Para HUGO DE BRITO MACHADO, “conforme a sua relação com o fato gerador da obrigação, pode o sujeito passivo ser (a) contribuinte,  quando tenha

relação pessoal e direta com a situação que constitua o respectivo fato gerador (CTN, art. 121, parágrafo único, inciso I), e (b) responsável, quando, sem ser contribuinte, isto é, sem ter relação pessoal e direta com o fato gerador, sua obrigação de pagar decorre de dispositivo expresso de lei (CTN, art. 121, parágrafo único, inciso II)”. Logo a seguir exemplifica: “aquele que transporta mercadorias desacompanhadas dos documentos legalmente exigíveis assume a responsabilidade pelo pagamento do ICMS e do IPI porventura incidentes na saída dessas mercadorias. O contribuinte é o comerciante, ou o industrial, que promove a saída da mercadoria. O transportador, na condição referida, é responsável” (Curso de Direito Tributário - pp. 150-1 - Malheiros - 26ª ed.).

Pois desse expediente utiliza-se o Fisco para evitar a sonegação ou para facilitar a ação fiscalizadora.
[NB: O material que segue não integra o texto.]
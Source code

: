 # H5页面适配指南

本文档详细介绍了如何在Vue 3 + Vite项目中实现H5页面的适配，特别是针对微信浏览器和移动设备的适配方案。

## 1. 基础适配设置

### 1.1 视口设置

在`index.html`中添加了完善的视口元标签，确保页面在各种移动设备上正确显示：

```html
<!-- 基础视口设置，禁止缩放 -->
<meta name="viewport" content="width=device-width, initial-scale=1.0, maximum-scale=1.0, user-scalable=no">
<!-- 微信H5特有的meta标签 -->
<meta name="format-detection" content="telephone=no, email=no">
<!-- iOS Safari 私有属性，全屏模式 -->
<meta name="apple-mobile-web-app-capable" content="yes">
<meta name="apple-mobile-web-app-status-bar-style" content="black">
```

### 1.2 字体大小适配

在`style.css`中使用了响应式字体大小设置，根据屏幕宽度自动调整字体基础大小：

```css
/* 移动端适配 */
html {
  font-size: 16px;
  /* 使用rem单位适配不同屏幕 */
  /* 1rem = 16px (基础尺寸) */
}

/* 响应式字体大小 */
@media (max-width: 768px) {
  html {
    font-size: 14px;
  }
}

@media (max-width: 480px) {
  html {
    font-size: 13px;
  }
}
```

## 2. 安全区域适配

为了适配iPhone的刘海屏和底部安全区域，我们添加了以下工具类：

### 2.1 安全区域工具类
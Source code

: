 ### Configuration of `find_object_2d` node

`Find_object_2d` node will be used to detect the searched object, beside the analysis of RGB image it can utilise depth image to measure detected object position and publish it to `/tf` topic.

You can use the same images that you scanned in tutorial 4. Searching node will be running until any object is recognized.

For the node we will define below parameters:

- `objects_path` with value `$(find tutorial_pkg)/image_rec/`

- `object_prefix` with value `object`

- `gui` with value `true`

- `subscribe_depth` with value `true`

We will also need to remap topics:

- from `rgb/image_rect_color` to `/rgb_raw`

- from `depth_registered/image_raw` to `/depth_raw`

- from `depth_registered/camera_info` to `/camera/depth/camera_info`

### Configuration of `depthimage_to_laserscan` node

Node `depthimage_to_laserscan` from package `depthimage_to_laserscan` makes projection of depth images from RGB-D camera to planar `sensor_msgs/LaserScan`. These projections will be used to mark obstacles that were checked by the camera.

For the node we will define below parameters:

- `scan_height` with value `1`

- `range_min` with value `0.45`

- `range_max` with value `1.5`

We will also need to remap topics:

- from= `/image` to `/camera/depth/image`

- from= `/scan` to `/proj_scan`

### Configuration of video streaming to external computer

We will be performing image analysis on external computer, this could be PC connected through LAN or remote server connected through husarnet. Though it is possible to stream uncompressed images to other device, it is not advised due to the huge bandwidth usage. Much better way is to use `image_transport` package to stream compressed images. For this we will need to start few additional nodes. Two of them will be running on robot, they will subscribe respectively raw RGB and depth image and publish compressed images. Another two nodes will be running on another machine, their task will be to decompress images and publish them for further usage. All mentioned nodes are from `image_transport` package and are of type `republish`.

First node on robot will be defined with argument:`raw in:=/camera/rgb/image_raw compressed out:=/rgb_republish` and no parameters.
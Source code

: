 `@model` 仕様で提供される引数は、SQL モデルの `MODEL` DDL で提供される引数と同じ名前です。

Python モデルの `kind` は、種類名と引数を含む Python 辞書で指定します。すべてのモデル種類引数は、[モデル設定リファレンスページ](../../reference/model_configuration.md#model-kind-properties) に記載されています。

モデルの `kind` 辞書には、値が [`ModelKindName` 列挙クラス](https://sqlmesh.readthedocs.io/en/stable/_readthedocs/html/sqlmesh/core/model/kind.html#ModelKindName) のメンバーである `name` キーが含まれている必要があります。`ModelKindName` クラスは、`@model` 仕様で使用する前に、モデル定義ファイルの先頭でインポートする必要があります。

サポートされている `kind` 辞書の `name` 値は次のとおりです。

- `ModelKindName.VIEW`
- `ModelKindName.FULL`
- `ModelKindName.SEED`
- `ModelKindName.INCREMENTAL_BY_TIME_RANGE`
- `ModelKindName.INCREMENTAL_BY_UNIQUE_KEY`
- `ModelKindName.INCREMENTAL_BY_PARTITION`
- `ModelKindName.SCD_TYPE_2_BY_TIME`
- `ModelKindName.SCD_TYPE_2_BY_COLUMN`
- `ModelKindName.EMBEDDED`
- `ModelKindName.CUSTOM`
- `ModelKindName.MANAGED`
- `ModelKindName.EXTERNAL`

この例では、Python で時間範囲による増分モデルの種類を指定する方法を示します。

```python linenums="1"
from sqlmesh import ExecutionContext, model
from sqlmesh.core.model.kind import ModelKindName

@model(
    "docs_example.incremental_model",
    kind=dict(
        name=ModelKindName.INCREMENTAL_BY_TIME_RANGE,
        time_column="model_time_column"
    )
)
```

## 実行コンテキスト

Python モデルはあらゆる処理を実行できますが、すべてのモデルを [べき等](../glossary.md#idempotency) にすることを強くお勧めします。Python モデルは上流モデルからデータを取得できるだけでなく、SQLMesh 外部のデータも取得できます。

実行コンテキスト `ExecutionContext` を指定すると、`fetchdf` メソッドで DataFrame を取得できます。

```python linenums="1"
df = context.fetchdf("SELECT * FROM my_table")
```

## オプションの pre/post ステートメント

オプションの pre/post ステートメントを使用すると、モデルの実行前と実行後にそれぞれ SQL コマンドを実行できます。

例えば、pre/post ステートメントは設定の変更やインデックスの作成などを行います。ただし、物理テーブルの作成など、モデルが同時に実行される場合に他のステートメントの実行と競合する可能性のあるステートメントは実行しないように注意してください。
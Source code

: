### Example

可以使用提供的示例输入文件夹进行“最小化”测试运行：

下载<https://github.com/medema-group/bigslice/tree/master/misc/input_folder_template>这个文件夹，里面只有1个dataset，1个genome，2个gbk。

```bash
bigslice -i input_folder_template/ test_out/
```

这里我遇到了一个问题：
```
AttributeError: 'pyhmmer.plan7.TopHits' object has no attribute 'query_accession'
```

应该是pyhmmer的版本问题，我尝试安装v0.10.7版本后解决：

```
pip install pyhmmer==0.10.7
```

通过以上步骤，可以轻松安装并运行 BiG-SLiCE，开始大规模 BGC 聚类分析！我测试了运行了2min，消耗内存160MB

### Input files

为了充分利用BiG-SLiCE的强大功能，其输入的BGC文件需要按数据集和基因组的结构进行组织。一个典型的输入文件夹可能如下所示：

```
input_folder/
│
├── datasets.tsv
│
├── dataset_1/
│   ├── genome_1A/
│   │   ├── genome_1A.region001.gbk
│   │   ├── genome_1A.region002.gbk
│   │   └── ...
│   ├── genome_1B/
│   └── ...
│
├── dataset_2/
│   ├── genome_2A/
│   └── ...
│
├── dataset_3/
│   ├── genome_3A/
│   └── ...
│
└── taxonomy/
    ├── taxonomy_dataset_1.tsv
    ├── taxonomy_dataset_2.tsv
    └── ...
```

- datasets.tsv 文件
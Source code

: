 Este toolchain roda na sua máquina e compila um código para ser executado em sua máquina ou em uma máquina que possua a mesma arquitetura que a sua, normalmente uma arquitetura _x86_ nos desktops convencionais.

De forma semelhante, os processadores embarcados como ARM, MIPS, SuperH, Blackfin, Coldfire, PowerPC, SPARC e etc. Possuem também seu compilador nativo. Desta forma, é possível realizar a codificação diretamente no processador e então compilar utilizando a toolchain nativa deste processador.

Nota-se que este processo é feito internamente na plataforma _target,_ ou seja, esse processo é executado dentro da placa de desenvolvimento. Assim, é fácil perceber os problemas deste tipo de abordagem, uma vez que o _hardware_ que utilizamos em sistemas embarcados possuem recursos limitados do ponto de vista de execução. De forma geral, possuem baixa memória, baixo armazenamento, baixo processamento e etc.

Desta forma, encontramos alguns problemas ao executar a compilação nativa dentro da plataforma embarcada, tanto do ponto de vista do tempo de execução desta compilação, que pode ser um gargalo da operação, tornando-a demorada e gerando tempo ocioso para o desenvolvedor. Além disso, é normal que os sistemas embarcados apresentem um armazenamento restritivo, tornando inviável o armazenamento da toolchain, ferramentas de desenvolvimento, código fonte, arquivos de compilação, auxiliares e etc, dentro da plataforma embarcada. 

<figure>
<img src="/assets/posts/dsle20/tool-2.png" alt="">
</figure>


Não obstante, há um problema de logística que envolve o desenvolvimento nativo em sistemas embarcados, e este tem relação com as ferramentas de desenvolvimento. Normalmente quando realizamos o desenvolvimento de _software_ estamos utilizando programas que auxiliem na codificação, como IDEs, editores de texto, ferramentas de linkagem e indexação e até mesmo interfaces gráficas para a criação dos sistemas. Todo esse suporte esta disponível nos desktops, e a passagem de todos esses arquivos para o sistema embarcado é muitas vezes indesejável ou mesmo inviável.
Com esse propósito, no Estado do Rio Grande do Sul, especialmente no campo do ICMS, a responsabilidade por transferência é imputada ao transportador nas hipóteses previstas no art. 7º, III, letras a e b, da Lei Estadual nº 8.820/89, verbis:

“Art. 7º - São responsáveis pelo pagamento do imposto devido e acréscimos legais:

“...............................................................

“III - o transportador, em relação à mercadoria que:

“a) entregar a destinatário ou em endereço diversos dos indicados no documento fiscal, salvo se comunicar à Fiscalização de Tributos Estaduais, de imediato, o nome e o endereço do recebedor;

“b) transportar desacompanhada de documento fiscal idôneo;

“...............................................................”.

Fechando o cerco, o art. 13, Livro II do Regulamento do ICMS assim dispõe:

“Art. 13 - É considerado inidôneo, para todos os efeitos fiscais, fazendo prova apenas em favor do Fisco, o documento fiscal que:

“omitir indicações;

“não seja legalmente exigido para a respectiva operação ou prestação;

“não guarde as exigências ou os requisitos previstos neste Regulamento;

“contenha declarações inexatas, esteja preenchido de forma ilegível ou apresente emendas ou rasuras.”

De sua vez, o art. 8º, I, d, da Lei nº 6.537/73 tipifica como infração tributária qualificada “adquirir, transportar ou fazer transportar, depositar ou receber em depósito mercadorias desacompanhadas de documento fiscal exigido pela legislação tributária”, a que comina multa de 120% do valor do tributo devido (mesma Lei - art. 9º, III).

No caso, o procedimento fiscal foi lavrado contra a apelante ao argumento de que os documentos fiscais que acobertavam o transporte da mercadoria teriam sido preenchidos com erro, por isso inidôneos.

Ora, o transportador não pode ser responsabilizado pelo tributo devido pelo emitente da nota fiscal, sobre as mercadorias transportadas, a menos que não porte documento fiscal que acoberte o trânsito. Para além disso, a responsabilidade pela emissão, diz-se mais, pela correta emissão do documento fiscal é sempre do remetente da mercadoria, e não do transportador.

Ante o exposto, presentes os pressupostos, também nego provimento ao Recurso.

Marco Aurélio Heinz (Presidente) - De acordo com a Relatora.

Marco Aurélio Heinz
Presidente

Des. Marco Aurélio Heinz. Presidente. Apelação Cível nº 70015299555, de Bento Gonçalves: “negaram provimento”.

Julgador(a) de 1º Grau: Gerson Martins.